On the other hand, San Luis Obispo County is uniquely positioned with the only nuclear power generation in the state at Diablo Canyon. What’s more, this is the only unit in the U.S. that depends on an existing desalination plant, which provides cooling water for the reactors. Larger cogeneration plants have been sited around the world in arid and semi-arid coastal regions to provide large populations with potable water. In some cases desalination is those people’s only source of water. The vast majority of these are coupled with fossil fuel plants, but increasingly nuclear plants provide the required energy. Interestingly, Morro Bay has a functional desalination plant, which is currently not operating, and a conventional energy plant.

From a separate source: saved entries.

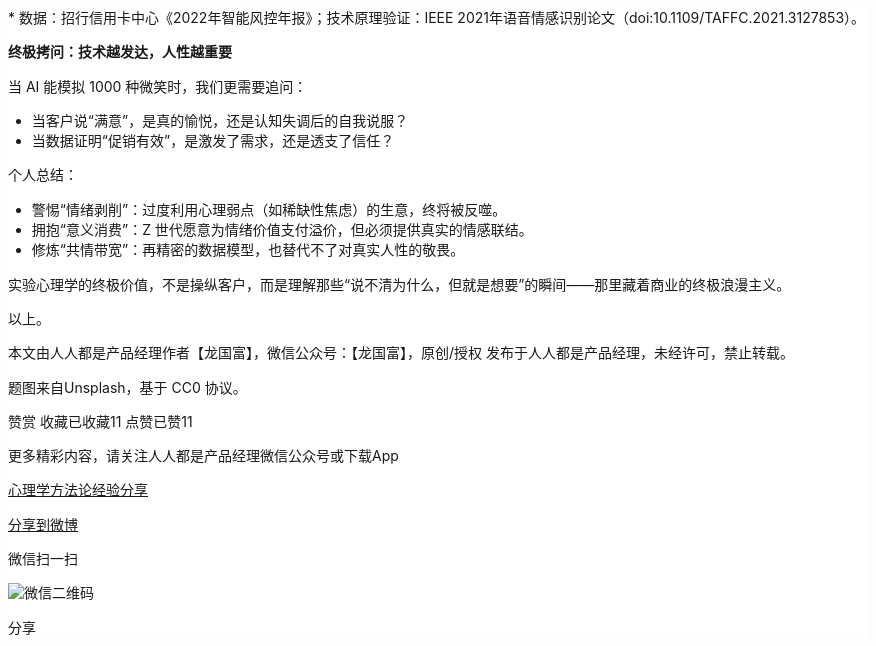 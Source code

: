 \* 数据：招行信用卡中心《2022年智能风控年报》；技术原理验证：IEEE 2021年语音情感识别论文（doi:10.1109/TAFFC.2021.3127853）。

**终极拷问：技术越发达，人性越重要**

当 AI 能模拟 1000 种微笑时，我们更需要追问：

*   当客户说“满意”，是真的愉悦，还是认知失调后的自我说服？
*   当数据证明“促销有效”，是激发了需求，还是透支了信任？

个人总结：

*   警惕“情绪剥削”：过度利用心理弱点（如稀缺性焦虑）的生意，终将被反噬。
*   拥抱“意义消费”：Z 世代愿意为情绪价值支付溢价，但必须提供真实的情感联结。
*   修炼“共情带宽”：再精密的数据模型，也替代不了对真实人性的敬畏。

实验心理学的终极价值，不是操纵客户，而是理解那些“说不清为什么，但就是想要”的瞬间——那里藏着商业的终极浪漫主义。

以上。

本文由人人都是产品经理作者【龙国富】，微信公众号：【龙国富】，原创/授权 发布于人人都是产品经理，未经许可，禁止转载。

题图来自Unsplash，基于 CC0 协议。

赞赏 收藏已收藏11 点赞已赞11

更多精彩内容，请关注人人都是产品经理微信公众号或下载App

[心理学](https://www.woshipm.com/tag/%e5%bf%83%e7%90%86%e5%ad%a6)[方法论](https://www.woshipm.com/tag/%e6%96%b9%e6%b3%95%e8%ae%ba)[经验分享](https://www.woshipm.com/tag/%e7%bb%8f%e9%aa%8c%e5%88%86%e4%ba%ab)

[分享到微博](https://service.weibo.com/share/share.php?appkey=2775287854&title=实验心理学：破解客户情绪的“黑匣子”&url=https://www.woshipm.com/user-research/6176299.html&pic=https://image.woshipm.com/2024/05/13/08008f6e-10f8-11ef-b503-00163e142b65.png)

微信扫一扫

![微信二维码](https://api.pwmqr.com/qrcode/create/?url=https://www.woshipm.com/user-research/6176299.html)

分享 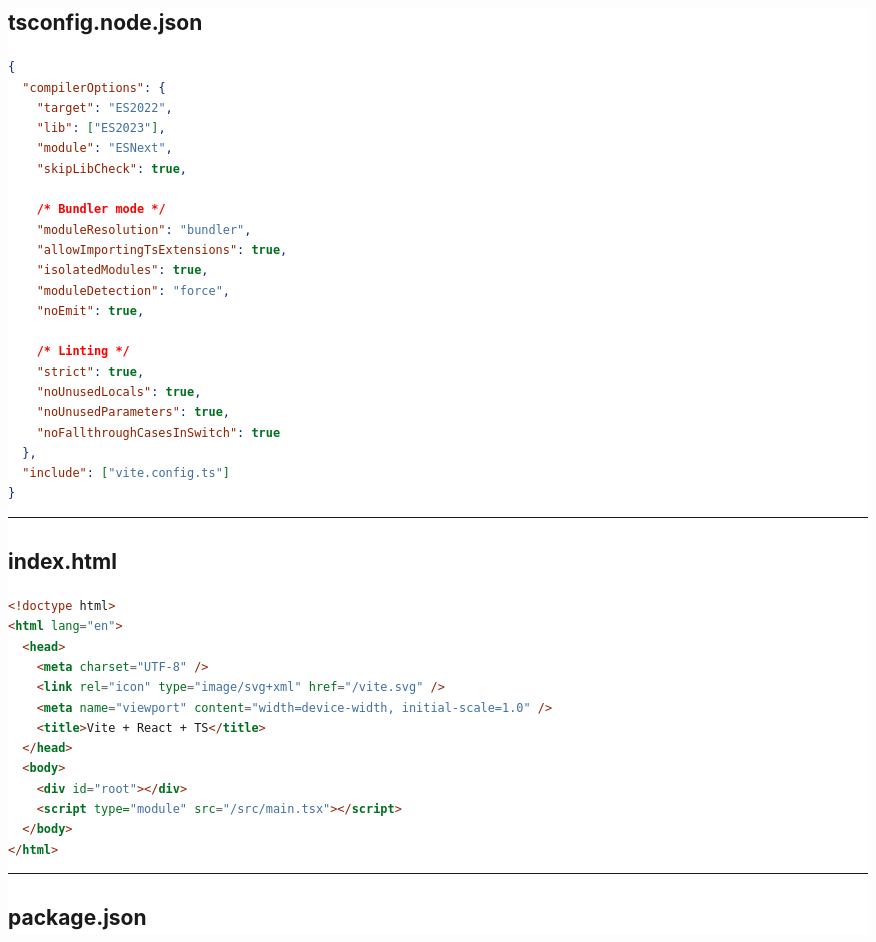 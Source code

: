 
## tsconfig.node.json

```json
{
  "compilerOptions": {
    "target": "ES2022",
    "lib": ["ES2023"],
    "module": "ESNext",
    "skipLibCheck": true,

    /* Bundler mode */
    "moduleResolution": "bundler",
    "allowImportingTsExtensions": true,
    "isolatedModules": true,
    "moduleDetection": "force",
    "noEmit": true,

    /* Linting */
    "strict": true,
    "noUnusedLocals": true,
    "noUnusedParameters": true,
    "noFallthroughCasesInSwitch": true
  },
  "include": ["vite.config.ts"]
}
```

---

## index.html

```html
<!doctype html>
<html lang="en">
  <head>
    <meta charset="UTF-8" />
    <link rel="icon" type="image/svg+xml" href="/vite.svg" />
    <meta name="viewport" content="width=device-width, initial-scale=1.0" />
    <title>Vite + React + TS</title>
  </head>
  <body>
    <div id="root"></div>
    <script type="module" src="/src/main.tsx"></script>
  </body>
</html>
```

---

## package.json

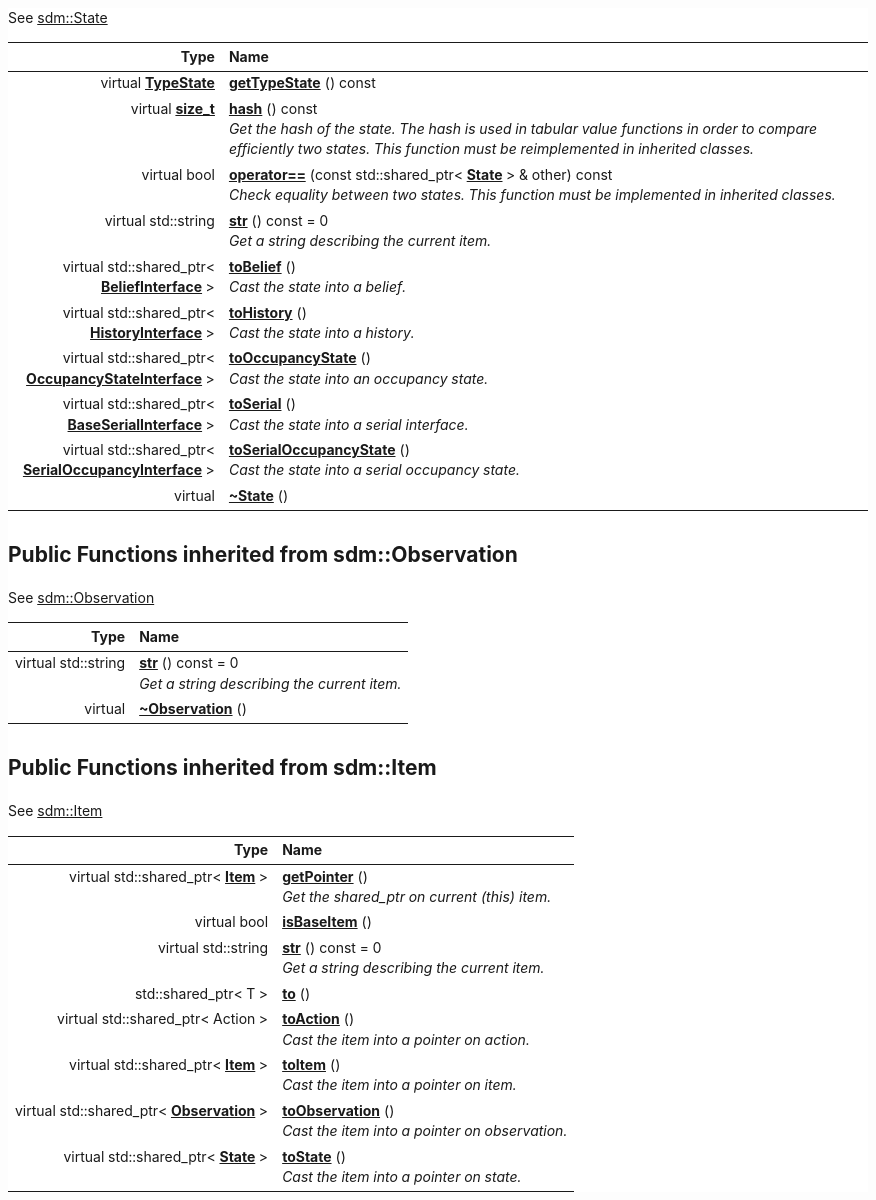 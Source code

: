 See [sdm::State](classsdm_1_1State.md)

| Type | Name |
| ---: | :--- |
| virtual [**TypeState**](namespacesdm.md#enum-typestate) | [**getTypeState**](classsdm_1_1State.md#function-gettypestate) () const<br> |
| virtual [**size\_t**](namespacesdm.md#typedef-size-t) | [**hash**](classsdm_1_1State.md#function-hash) () const<br>_Get the hash of the state. The hash is used in tabular value functions in order to compare efficiently two states. This function must be reimplemented in inherited classes._  |
| virtual bool | [**operator==**](classsdm_1_1State.md#function-operator) (const std::shared\_ptr&lt; [**State**](classsdm_1_1State.md) &gt; & other) const<br>_Check equality between two states. This function must be implemented in inherited classes._  |
| virtual std::string | [**str**](classsdm_1_1State.md#function-str) () const = 0<br>_Get a string describing the current item._  |
| virtual std::shared\_ptr&lt; [**BeliefInterface**](classsdm_1_1BeliefInterface.md) &gt; | [**toBelief**](classsdm_1_1State.md#function-tobelief) () <br>_Cast the state into a belief._  |
| virtual std::shared\_ptr&lt; [**HistoryInterface**](classsdm_1_1HistoryInterface.md) &gt; | [**toHistory**](classsdm_1_1State.md#function-tohistory) () <br>_Cast the state into a history._  |
| virtual std::shared\_ptr&lt; [**OccupancyStateInterface**](classsdm_1_1OccupancyStateInterface.md) &gt; | [**toOccupancyState**](classsdm_1_1State.md#function-tooccupancystate) () <br>_Cast the state into an occupancy state._  |
| virtual std::shared\_ptr&lt; [**BaseSerialInterface**](classsdm_1_1BaseSerialInterface.md) &gt; | [**toSerial**](classsdm_1_1State.md#function-toserial) () <br>_Cast the state into a serial interface._  |
| virtual std::shared\_ptr&lt; [**SerialOccupancyInterface**](classsdm_1_1SerialOccupancyInterface.md) &gt; | [**toSerialOccupancyState**](classsdm_1_1State.md#function-toserialoccupancystate) () <br>_Cast the state into a serial occupancy state._  |
| virtual  | [**~State**](classsdm_1_1State.md#function-state) () <br> |

## Public Functions inherited from sdm::Observation

See [sdm::Observation](classsdm_1_1Observation.md)

| Type | Name |
| ---: | :--- |
| virtual std::string | [**str**](classsdm_1_1Observation.md#function-str) () const = 0<br>_Get a string describing the current item._  |
| virtual  | [**~Observation**](classsdm_1_1Observation.md#function-observation) () <br> |

## Public Functions inherited from sdm::Item

See [sdm::Item](classsdm_1_1Item.md)

| Type | Name |
| ---: | :--- |
| virtual std::shared\_ptr&lt; [**Item**](classsdm_1_1Item.md) &gt; | [**getPointer**](classsdm_1_1Item.md#function-getpointer) () <br>_Get the shared\_ptr on current (this) item._  |
| virtual bool | [**isBaseItem**](classsdm_1_1Item.md#function-isbaseitem) () <br> |
| virtual std::string | [**str**](classsdm_1_1Item.md#function-str) () const = 0<br>_Get a string describing the current item._  |
|  std::shared\_ptr&lt; T &gt; | [**to**](classsdm_1_1Item.md#function-to) () <br> |
| virtual std::shared\_ptr&lt; Action &gt; | [**toAction**](classsdm_1_1Item.md#function-toaction) () <br>_Cast the item into a pointer on action._  |
| virtual std::shared\_ptr&lt; [**Item**](classsdm_1_1Item.md) &gt; | [**toItem**](classsdm_1_1Item.md#function-toitem) () <br>_Cast the item into a pointer on item._  |
| virtual std::shared\_ptr&lt; [**Observation**](classsdm_1_1Observation.md) &gt; | [**toObservation**](classsdm_1_1Item.md#function-toobservation) () <br>_Cast the item into a pointer on observation._  |
| virtual std::shared\_ptr&lt; [**State**](classsdm_1_1State.md) &gt; | [**toState**](classsdm_1_1Item.md#function-tostate) () <br>_Cast the item into a pointer on state._  |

Here’s the rub: even though such facilities can provide an abundance of high quality domestic water, it will be pricey. And, we Americans prefer a bargain. Unfortunately, given the statistics I quoted earlier, we are at the point where there’s insufficient water to service needs. And all new sources of water will be costly.
Mythical sources of so-called supplemental water abound in water-poor California. Everyone wants more water, and competition is tremendous. Unfortunately, we will always lose the money race. State water is an example — when you need it, so does everyone else. And, though Cambria sees abundant pure and fresh surface water flow through the town and into the ocean most winters, given the regulatory environment, it is extremely unlikely that we will ever be able to capture any of it.
By contrast, oceans contain 97 percent of all water, and we happen to be within walking distance of a really big one. I’m nonetheless still waiting for the whopping “Wow!” The only outpouring I’ve heard is, “Wow that’s expensive.” So, Cambrians need to listen to these words: We can solve this problem with an investment that, though sizeable today, will seem small in a few years.
I’m fond of recalling that the first time my father used an indoor toilet was when he joined the army in 1942, both because it’s true, and because it so contrasts America’s prevailing lifestyle in 2013. He studied by oil lamps during high school, as well. Even though by the time I came along my grandparents had indoor plumbing, my grandmother still cooked over a wood stove.
Just as that tremendous change in quality of life brought about by rural electrification and associated technology, desalination will liberate us from our dependence on groundwater, with all the associated problems. It won’t be cheap, but the technology’s cost will come down with investment and experience.
A large co-generation desalination plant co-located at Diablo Canyon could supplement water countywide, and, in the several communities like Cambria, ensure no future water shortages. The cost of the plant and associated plumbing would be considerable, but we likely could make much use of existing infrastructure, for example, reverse pumping using the Nacimiento water pipeline during the winter.
Cambria can get this started, and we need to do it now. I would be happy to meet with any group to explore this proposal further.
Mike Broadhurst is a farmer on Santa Rosa Creek Road and co-manages the Cambria Farmers Market.